<VV> was ballast --no corvair--talk
Chuck Kubin
dreamwoodck at yahoo.com
Wed May 10 13:53:16 EDT 2006
The British habit of driving on the right (orientation, not justification) side of the road is patterned after the Lucas ignition system. This explains why they both work, but only for the Brits and no on else can figure it out.
Chuck Kubin
"P.H. Raker" <n556p at yahoo.com> wrote:
I always thought the British terms were "kerb side" and "off side".
Their "kerb side" would be our driver's (their passenger) side, etc.
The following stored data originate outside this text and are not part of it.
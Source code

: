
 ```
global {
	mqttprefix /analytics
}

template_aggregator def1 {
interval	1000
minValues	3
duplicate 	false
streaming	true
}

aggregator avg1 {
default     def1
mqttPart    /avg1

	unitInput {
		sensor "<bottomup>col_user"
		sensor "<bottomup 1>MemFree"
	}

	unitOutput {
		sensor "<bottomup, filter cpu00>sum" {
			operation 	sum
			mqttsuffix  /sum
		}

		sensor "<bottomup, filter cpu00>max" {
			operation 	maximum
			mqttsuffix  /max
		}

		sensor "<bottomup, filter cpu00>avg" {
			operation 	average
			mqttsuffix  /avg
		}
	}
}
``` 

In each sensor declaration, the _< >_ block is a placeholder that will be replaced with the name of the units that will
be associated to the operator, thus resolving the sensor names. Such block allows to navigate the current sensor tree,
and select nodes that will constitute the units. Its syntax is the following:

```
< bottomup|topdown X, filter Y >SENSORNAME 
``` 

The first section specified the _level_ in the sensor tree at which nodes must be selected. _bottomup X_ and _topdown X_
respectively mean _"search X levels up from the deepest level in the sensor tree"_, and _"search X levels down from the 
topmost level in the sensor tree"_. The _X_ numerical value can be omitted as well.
I much prefer using left & right from the driver's point of view. Less
ambiguity for those who aren't dislexic. I've always wondered.... Did
the British convention come from a dislexic driver?
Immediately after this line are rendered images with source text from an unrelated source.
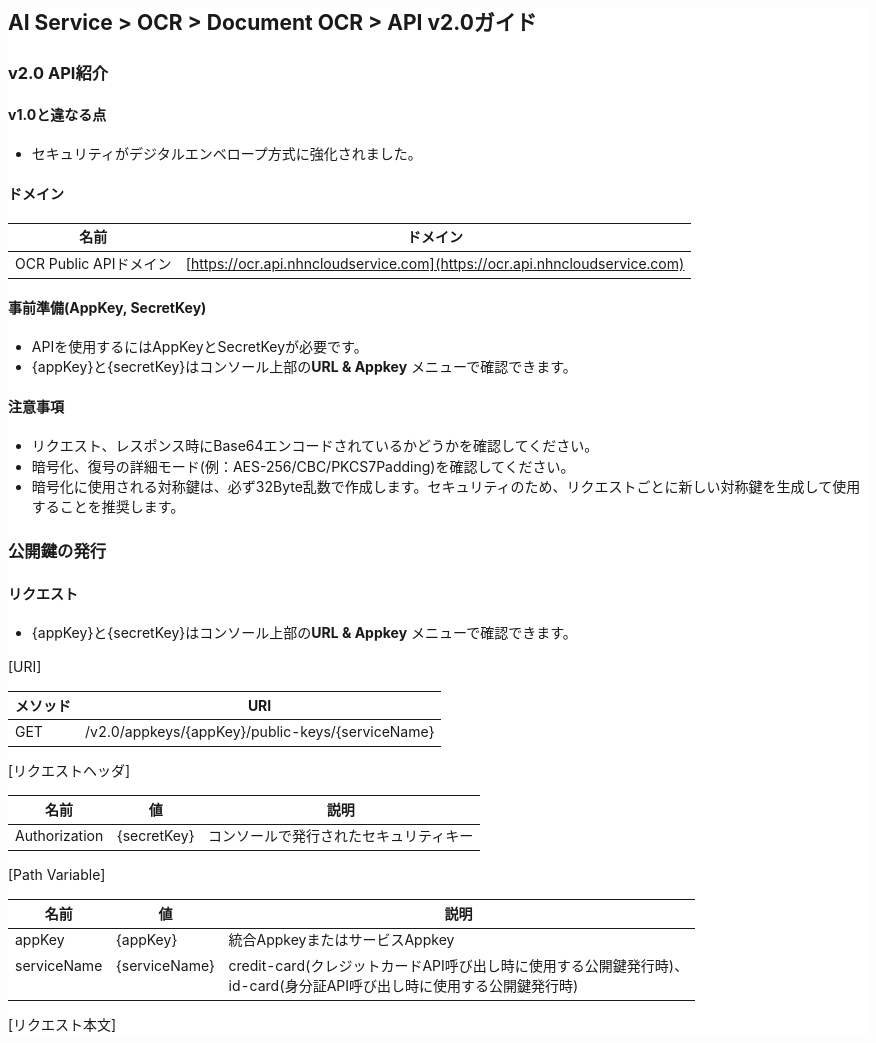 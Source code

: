 ## AI Service > OCR > Document OCR > API v2.0ガイド

### v2.0 API紹介

#### v1.0と違なる点

* セキュリティがデジタルエンベロープ方式に強化されました。

#### ドメイン

| 名前                 | ドメイン                                                                       |
|--------------------|----------------------------------------------------------------------------|
| OCR Public APIドメイン | [https://ocr.api.nhncloudservice.com](https://ocr.api.nhncloudservice.com) |

#### 事前準備(AppKey, SecretKey)

* APIを使用するにはAppKeyとSecretKeyが必要です。
* {appKey}と{secretKey}はコンソール上部の**URL & Appkey** メニューで確認できます。

#### 注意事項

* リクエスト、レスポンス時にBase64エンコードされているかどうかを確認してください。
* 暗号化、復号の詳細モード(例：AES-256/CBC/PKCS7Padding)を確認してください。
* 暗号化に使用される対称鍵は、必ず32Byte乱数で作成します。セキュリティのため、リクエストごとに新しい対称鍵を生成して使用することを推奨します。

### 公開鍵の発行

#### リクエスト

* {appKey}と{secretKey}はコンソール上部の**URL & Appkey** メニューで確認できます。

[URI]

| メソッド | URI                                              |
|------|--------------------------------------------------|
| GET  | /v2.0/appkeys/{appKey}/public-keys/{serviceName} |

[リクエストヘッダ]

| 名前            | 値           | 説明                  |
|---------------|-------------|---------------------|
| Authorization | {secretKey} | コンソールで発行されたセキュリティキー |

[Path Variable]

| 名前          | 値             | 説明                                                                            |
|-------------|---------------|-------------------------------------------------------------------------------|
| appKey      | {appKey}      | 統合AppkeyまたはサービスAppkey                                                         |
| serviceName | {serviceName} | credit-card(クレジットカードAPI呼び出し時に使用する公開鍵発行時)、<br> id-card(身分証API呼び出し時に使用する公開鍵発行時) |

[リクエスト本文]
Remember that when driving in the former British Empire (most of it
other than N. America anyway), left is right and right is wrong. ;-)
Phil Raker
> Date: Wed, 10 May 2006 10:37:08 -0400
> From: "BBRT"
> Subject: Re: ballast
>
> So I presume "near side" would be their driver's side and our
> passenger side? That ought to clear things up! LOL!
>
> Chuck S
> BBRT
> ----- Original Message -----
> From: "Jim Houston"
> > As far as Left and Right -- maybe we should use the British system:
> > Nearside and Offside... :-D What do you think, Bill Elliott?